In response, Minister Simon Harris spoke of the continuing job investment in the city and also in higher education, which is his portfolio.

But turning his attention to traffic congestion, he accepted that there were “real issues” when it came to transport, mobility and accessibility around Galway.

“We share the view that we need a Park & Ride facility and I understand there are also Bus Connects plans.

“I also suggest that the City Council reflect on her comments.
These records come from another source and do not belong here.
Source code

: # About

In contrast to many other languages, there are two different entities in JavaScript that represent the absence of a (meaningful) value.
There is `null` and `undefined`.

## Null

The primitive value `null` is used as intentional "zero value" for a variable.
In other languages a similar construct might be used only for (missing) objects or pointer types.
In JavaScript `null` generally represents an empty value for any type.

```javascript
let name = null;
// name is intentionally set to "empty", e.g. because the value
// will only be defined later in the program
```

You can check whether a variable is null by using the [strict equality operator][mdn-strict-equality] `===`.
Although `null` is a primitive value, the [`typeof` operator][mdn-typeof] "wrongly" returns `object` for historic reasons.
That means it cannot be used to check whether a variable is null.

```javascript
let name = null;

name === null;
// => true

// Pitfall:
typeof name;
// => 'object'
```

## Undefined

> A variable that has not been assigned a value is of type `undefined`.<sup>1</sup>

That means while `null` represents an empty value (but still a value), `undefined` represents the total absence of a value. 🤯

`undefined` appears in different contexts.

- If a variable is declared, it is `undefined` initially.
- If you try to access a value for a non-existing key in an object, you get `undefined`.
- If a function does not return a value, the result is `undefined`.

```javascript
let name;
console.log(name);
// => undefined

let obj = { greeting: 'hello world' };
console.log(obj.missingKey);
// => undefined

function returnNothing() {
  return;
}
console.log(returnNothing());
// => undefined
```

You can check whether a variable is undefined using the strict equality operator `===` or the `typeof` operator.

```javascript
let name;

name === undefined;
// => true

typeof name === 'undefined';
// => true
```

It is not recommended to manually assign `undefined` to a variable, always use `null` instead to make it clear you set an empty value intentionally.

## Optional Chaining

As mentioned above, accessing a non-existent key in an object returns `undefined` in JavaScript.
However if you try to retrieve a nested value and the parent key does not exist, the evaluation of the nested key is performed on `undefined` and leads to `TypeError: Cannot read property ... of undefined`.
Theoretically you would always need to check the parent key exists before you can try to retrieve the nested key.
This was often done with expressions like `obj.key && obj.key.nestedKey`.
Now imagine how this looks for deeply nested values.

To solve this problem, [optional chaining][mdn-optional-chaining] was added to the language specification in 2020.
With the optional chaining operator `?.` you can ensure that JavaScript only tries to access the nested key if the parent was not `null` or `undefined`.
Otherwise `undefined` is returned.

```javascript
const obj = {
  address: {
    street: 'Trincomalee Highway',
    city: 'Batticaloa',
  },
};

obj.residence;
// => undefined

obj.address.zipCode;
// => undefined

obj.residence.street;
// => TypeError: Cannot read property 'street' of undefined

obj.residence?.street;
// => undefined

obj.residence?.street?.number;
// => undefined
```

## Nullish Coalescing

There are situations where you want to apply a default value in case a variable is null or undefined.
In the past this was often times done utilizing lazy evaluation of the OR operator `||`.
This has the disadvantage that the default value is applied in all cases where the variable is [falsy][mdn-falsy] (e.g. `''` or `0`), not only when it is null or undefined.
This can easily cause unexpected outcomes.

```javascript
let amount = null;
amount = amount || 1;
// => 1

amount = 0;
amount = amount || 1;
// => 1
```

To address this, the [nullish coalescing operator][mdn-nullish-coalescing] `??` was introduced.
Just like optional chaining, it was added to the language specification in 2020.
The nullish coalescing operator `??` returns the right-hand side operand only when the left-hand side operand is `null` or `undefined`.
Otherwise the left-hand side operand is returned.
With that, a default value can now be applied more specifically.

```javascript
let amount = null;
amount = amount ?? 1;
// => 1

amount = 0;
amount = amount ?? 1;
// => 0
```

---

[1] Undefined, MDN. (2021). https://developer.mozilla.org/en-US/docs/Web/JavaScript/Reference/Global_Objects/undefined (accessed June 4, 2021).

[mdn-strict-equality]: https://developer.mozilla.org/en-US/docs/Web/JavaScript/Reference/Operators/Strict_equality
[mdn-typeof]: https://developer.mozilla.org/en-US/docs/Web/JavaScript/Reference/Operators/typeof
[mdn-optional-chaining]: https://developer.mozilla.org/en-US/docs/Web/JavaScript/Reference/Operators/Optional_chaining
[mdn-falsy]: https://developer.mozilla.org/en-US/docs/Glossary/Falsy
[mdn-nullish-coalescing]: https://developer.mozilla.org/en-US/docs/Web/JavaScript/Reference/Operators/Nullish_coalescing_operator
I am proud to be in a Government that is providing unparalleled levels of investment to local authorities and unparalleled opportunities for local authorities to draw down,” he said.

Then Minister Harris referred to the controversial Galway City Outer Ring Road which he said was “struck down by An Bord Pleanála”, despite a lot of energy having been put into that project.

However, Deputy Connolly picked up on this and pointed out that An Bord Pleanála did not say ‘No’ to the ring road.

“The High Court said ‘No’ to the ring road because An Bord Pleanála acknowledged it failed utterly to consider climate change and our climate change obligations.

“That tells us something about An Bord Pleanála and the management that submitted such a plan.”

In the end, Minister Harris agreed that there needed to be a masterplan for Galway City.

“I suggest it is for the local authority to come up with a vision and then work with the Government to try to fund and implement that.”